Record: open an encounter with 3+ adversaries added — scroll through the adversary deck to show stat block cards, then pan to show the objectives and hooks panels

The adversary deck

The adversary deck is the list of creatures in your encounter. Add creatures from your world's stat block library:

  1. Click Add Adversary in the deck panel.
  2. Search your world's stat blocks. Results show the creature name, type, and system.
  3. Select a creature to add it. Set the quantity — three Briar Wolves, two Cult Enforcers, and so on.
  4. Adjust individual HP if you want variance between instances.

System-aware display

The adversary deck renders each creature's stat block in the format appropriate for your world's game system:

SystemFields displayed
DaggerheartRole badge, tier, HP, stress, fear threshold, hope threshold
D&D 5eCreature type badge (color-coded, 14 types), CR, AC, HP
Pathfinder 2eAC, level, HP, saves, strikes

If a creature's stat block is missing fields the system expects, the builder flags them in orange so you can fill them in before play.

Party size and difficulty

Set the Party Size field at the top of the builder. This number drives the difficulty estimate shown next to the adversary deck total.

Daggerheart

Difficulty is displayed as a rough band (Low / Moderate / Severe / Extreme) — a gut-check based on tier, role, and party headcount, not a formula.

D&D 5e

When your world is set to D&D 5e or One D&D, the builder shows the Difficulty Bar — a graduated track with four breakpoints (Easy / Medium / Hard / Deadly) calculated from the DMG 2014 XP threshold tables:

  1. Each creature's XP (looked up from its CR) is summed across the deck.
  2. The raw XP total is multiplied by a creature-count multiplier (1× for one creature, up to 4× for 15+) to produce an adjusted XP total.
  3. Adjusted XP is compared against per-character thresholds for the party's level, scaled by Party Size.
  4. The resulting label (Easy / Medium / Hard / Deadly) and the bar position update instantly as you add or remove creatures.
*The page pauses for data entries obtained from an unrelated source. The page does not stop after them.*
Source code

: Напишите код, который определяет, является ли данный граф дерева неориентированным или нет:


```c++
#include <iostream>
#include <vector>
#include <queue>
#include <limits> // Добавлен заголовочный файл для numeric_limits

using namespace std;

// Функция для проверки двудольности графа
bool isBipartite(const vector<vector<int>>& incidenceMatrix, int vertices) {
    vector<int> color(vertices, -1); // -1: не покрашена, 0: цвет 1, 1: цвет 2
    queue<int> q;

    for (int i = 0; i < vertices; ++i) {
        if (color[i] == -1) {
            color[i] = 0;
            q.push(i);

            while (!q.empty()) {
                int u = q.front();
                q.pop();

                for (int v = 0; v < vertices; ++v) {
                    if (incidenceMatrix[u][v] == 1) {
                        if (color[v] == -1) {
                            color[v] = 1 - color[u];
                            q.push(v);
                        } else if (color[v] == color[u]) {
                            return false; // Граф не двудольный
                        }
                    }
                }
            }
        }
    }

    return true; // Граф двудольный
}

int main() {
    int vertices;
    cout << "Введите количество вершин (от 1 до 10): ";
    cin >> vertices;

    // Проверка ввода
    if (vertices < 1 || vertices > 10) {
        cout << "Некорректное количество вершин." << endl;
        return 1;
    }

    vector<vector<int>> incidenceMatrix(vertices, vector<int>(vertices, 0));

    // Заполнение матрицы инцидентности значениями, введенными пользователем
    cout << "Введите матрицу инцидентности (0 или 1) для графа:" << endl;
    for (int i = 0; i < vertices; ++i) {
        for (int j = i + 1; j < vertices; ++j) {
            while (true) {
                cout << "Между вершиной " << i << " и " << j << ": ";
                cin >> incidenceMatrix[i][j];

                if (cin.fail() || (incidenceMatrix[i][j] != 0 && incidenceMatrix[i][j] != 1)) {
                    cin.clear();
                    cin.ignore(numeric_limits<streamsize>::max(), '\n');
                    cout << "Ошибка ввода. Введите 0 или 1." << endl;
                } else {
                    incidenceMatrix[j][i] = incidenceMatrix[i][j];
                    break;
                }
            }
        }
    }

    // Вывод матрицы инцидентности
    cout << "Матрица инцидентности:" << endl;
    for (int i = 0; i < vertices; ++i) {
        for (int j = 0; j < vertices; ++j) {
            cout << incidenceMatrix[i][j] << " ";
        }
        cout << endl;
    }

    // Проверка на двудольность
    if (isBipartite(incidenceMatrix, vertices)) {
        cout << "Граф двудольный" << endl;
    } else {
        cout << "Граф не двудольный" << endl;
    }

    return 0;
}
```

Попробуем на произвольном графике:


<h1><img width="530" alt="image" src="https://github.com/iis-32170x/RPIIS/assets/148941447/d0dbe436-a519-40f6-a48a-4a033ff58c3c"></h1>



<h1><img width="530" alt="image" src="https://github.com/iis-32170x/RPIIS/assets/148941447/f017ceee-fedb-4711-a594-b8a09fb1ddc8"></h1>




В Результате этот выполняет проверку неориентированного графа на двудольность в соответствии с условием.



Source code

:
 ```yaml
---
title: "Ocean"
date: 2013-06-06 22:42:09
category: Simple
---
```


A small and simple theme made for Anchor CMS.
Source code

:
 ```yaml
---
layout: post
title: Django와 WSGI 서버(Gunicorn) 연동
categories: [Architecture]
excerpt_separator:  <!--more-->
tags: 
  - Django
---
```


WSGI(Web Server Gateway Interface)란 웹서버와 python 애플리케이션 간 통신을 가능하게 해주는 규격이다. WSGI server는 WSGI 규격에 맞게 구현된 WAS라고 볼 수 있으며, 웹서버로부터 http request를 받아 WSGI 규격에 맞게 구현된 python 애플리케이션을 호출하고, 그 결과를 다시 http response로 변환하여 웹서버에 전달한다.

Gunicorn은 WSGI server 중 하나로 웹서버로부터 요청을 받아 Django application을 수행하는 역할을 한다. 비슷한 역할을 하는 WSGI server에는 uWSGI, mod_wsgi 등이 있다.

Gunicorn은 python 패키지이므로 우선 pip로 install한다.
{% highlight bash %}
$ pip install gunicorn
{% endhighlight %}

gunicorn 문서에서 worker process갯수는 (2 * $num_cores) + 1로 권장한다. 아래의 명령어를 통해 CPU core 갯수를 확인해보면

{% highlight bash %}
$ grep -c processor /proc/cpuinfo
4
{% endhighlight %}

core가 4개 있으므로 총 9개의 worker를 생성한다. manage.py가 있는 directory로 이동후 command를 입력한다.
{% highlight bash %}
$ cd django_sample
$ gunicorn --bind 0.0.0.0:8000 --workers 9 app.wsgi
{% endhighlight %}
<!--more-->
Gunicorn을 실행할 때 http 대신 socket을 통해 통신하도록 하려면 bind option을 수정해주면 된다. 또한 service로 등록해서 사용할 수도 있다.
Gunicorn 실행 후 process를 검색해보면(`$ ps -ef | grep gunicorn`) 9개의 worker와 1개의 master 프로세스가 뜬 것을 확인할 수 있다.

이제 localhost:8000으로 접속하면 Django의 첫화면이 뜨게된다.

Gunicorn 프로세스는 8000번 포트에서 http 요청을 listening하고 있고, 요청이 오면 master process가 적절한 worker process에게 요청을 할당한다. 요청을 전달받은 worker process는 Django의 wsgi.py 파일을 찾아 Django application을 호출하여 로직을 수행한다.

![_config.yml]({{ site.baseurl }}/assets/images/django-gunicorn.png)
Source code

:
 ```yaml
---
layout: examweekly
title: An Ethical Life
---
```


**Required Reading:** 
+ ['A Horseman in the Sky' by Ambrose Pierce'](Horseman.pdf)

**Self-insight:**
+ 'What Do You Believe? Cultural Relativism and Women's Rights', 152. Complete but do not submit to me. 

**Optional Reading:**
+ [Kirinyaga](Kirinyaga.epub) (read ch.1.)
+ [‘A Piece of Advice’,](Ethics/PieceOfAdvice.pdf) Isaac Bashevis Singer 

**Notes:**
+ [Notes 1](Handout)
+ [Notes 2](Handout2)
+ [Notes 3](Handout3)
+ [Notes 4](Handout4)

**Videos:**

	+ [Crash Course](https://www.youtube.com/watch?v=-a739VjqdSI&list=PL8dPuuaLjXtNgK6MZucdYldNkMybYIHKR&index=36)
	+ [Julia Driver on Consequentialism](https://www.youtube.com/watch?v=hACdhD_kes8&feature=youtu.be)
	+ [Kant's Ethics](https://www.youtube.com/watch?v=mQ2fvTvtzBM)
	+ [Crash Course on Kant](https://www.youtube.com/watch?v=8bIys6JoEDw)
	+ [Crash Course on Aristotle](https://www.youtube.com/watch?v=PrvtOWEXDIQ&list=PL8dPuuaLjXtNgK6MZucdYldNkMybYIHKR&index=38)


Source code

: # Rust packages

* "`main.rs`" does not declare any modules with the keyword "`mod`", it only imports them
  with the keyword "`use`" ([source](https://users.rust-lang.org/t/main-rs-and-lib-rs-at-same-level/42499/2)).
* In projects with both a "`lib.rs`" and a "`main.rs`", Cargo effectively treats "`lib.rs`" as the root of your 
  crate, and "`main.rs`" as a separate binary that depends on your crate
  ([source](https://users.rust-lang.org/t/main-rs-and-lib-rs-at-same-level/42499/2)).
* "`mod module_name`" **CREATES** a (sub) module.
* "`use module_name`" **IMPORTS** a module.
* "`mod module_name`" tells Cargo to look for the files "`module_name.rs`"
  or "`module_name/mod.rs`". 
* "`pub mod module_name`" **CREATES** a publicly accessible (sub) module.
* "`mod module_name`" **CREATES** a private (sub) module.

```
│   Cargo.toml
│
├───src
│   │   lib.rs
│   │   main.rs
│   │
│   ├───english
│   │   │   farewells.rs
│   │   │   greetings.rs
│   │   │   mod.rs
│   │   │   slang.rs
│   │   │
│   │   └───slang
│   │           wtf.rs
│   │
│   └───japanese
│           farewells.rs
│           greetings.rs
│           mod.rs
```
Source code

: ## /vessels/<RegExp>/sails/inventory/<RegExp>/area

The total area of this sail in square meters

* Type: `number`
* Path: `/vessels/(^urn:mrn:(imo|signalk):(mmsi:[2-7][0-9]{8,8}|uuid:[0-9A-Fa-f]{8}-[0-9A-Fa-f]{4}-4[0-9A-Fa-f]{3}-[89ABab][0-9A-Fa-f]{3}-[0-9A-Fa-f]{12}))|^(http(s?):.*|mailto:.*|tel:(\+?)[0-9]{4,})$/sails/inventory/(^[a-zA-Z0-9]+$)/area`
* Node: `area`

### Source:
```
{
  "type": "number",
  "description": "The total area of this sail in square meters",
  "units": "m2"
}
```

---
Set both Party Size and Party Level (1–20) above the bar. Tick marks on the bar show the XP value at each breakpoint so you can see exactly how far from the next threshold you are.

💡Tip

Adjust Party Size for missing players. Adjust Party Level if characters are ahead of or behind the campaign's nominal level — the thresholds shift significantly between levels.

Objectives

Encounters with clear objectives run better than pure "fight until done" combats. The builder has a structured objectives section:

  • Primary objective — the main goal. What does success look like? (Defeat all adversaries, hold the bridge for three rounds, capture the courier alive.)
  • Objective type — Combat, Protect, Retrieve, Escape, Survive, or Custom.
  • Secondary objective — an optional bonus goal players may or may not accomplish.
  • Failure state — what happens if the party does not meet the primary objective. Write this so you know it, not to read it aloud.

Hooks

Attach one or more story hooks to the encounter. A hook is a narrative lead that connects this encounter to a broader thread — "The cult leader drops a letter from the Magistrate," or "One of the wolves has a branded collar from the Ironwood Ranch." Hooks appear in your GM notes during the live tracker so you see them at the right moment.

Linking to a location

Use the Location field to associate the encounter with a location entity in your world. This does two things: Connection Gravity surfaces this encounter when that location is active in Session Mode, and the location's article gets a back-link to the encounter.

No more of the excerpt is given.